Husbandry, or the domestication of, care for, and breeding of animals by humans, did not happen all at once. There is evidence that it first began about 10,000-13,000 years ago during the Neolithic Revolution. Domesticated animal bones have been discovered in excavations of fire pits and kitchens left over from human social gatherings. By about 8000 BCE, sheep and goats were domesticated throughout Asia; goats were domesticated in Mesopotamia first, then followed by sheep and later pigs by 6500 BCE. By the time of the settlement of the first Mesopotamian city Eridu, it seems that animal husbandry was widespread, and domesticated animals were used for work, food, and kept as pets.
Cattle were also among the first animals to be domesticated in ancient Middle Eastern and Asian civilizations. Although it is uncertain, research shows that horses were first domesticated by the Botai of Kazakhstan around 6000-6500 BCE. Generally, horses were tamed by 4000 BCE and although originally used as a source of meat, were used for riding and pulling loads by 3000-3500 BCE. They also became important in warfare. Later, elephants, tigers, and lions would also be used in war. Over time, domestic horses bred with wild horses and eventually spread across Europe and Asia. The domestication of horses changed agriculture, transportation, warfare, and communication.

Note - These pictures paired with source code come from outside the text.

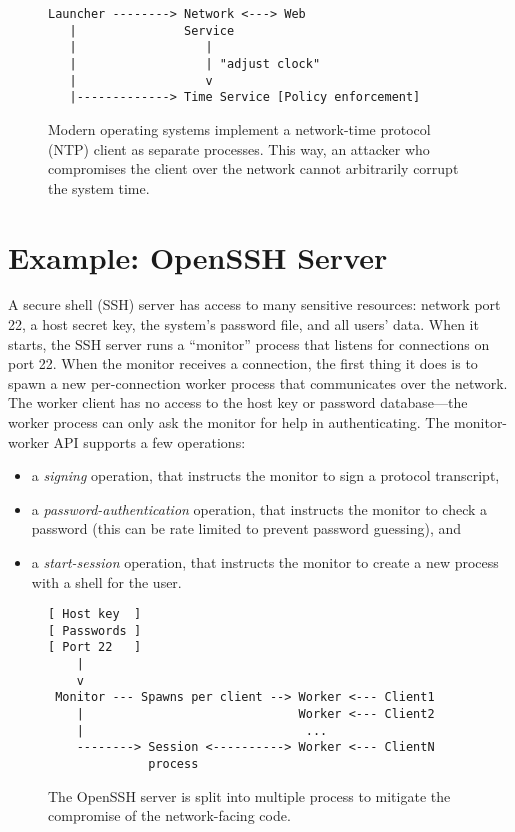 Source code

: \begin{figure}
\begin{verbatim}
Launcher --------> Network <---> Web
   |               Service                 
   |                  |
   |                  | "adjust clock"
   |                  v
   |-------------> Time Service [Policy enforcement]
\end{verbatim}
\caption{Modern operating systems implement 
a network-time protocol (NTP) client as separate processes.
  This way, an attacker who compromises the client over
  the network cannot arbitrarily corrupt the system time.}\label{fig:ntp}
\end{figure}

\section{Example: OpenSSH Server}
A secure shell (SSH) server has access to many sensitive resources:
network port 22, a host secret key, the system's password file, and
all users' data.
When it starts, the SSH server runs a ``monitor'' process that listens
for connections on port 22. When the monitor receives a connection,
the first thing it does is to spawn a new per-connection worker process
that communicates over the network.
The worker client has no access to the host key or password database---the
worker process can only ask the monitor for help in authenticating.
The monitor-worker API supports a few operations:
\begin{itemize}
\item a \emph{signing} operation, that instructs the monitor to sign a protocol
        transcript, 
      \item a \emph{password-authentication} operation, that instructs
the monitor to check a password (this can be rate limited to prevent
    password guessing), and 
      \item a \emph{start-session} operation, that instructs the monitor
        to create a new process with a shell for the user.
\end{itemize}

\begin{figure}
\begin{verbatim}
[ Host key  ]
[ Passwords ]
[ Port 22   ]
    |
    v
 Monitor --- Spawns per client --> Worker <--- Client1
    |                              Worker <--- Client2
    |                               ...
    --------> Session <----------> Worker <--- ClientN
              process

\end{verbatim}
\caption{The OpenSSH server is split into multiple process to mitigate the compromise of the network-facing code.}
\end{figure}

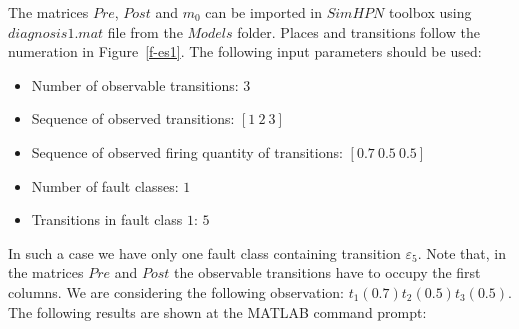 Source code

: The matrices $Pre$, $Post$ and $m_0$ can be imported in $SimHPN$ toolbox using
$diagnosis1.mat$ file from the $Models$ folder. Places and transitions follow the
numeration in Figure~\ref{f-es1}. The following input parameters should be used:

\begin{itemize}
\item Number of observable transitions: $3$
\item Sequence of observed transitions: $[ 1 \ 2 \ 3 ]$
\item Sequence of observed firing quantity of transitions: $[0.7 \ 0.5 \ 0.5]$
\item Number of fault classes: $1$
\item Transitions in fault class $1$: $5$
\end{itemize}

In such a case we have only one fault class containing transition
$\varepsilon_5$. Note that, in the matrices $Pre$ and $Post$ the observable transitions have to
occupy the first columns. We are considering the following
observation: $t_1(0.7) t_2(0.5) t_3(0.5)$. The following results are shown at the MATLAB command prompt:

In Mesopotamia, excavations outside cities and towns revealed a decline in the number of wild gazelle bones after 7000 BCE, while the number of bones of domestic sheep and goats increased from the same year. The bones were determined to be those of domesticated animals based on the condition as well as the writings and artwork of the cultures. This pattern was also found in India, Egypt, and China.
Scholars believe that wild sheep and goats tended to graze near human settlements as a means of protection from predators that naturally avoided contact with humans. Since the animals were regularly in close proximity to humans, they gradually became unafraid of humans and increasingly tame. This same process is thought to have been how cats and dogs were tamed. Chickens were known and are believed to have been domesticated in China and Southeast Asia more than 3,400 years ago. Turkeys were domesticated in middle North America.
Throughout mankind's existence, certain animals have proved especially useful to humans; through domestication of these animals, human history and evolution have been significantly affected. It began when ancient humans recognized that certain animals are easily accessible sources of food. Humans quickly realized many other purposes for domesticated animals, i.e. sheep for wool, horses and camels for packing, riding, and warfare, and cattle for milk, meat, and labor, etc. Humans bred and kept these animals for these purposes. Little was known about genetics and breeding, but the Arabs discovered artificial insemination by the 14th century.
Yet, even before artificial insemination, animal husbandry changed almost everything about the way humans lived; with a stable and controllable food source, humans could settle in one spot and cease their lives as nomads; with the ability to ride strong, swift horses, people could migrate more easily and quickly; with pack animals, people could travel farther distances and reduce human labor; with tame cats and dogs, humans could have more protection and companionship. The effects of animal husbandry on society are too numerous to list, but it is certain that the evolution of humans and society would have been entirely different without it. Would we be where we are without the domestication of animals?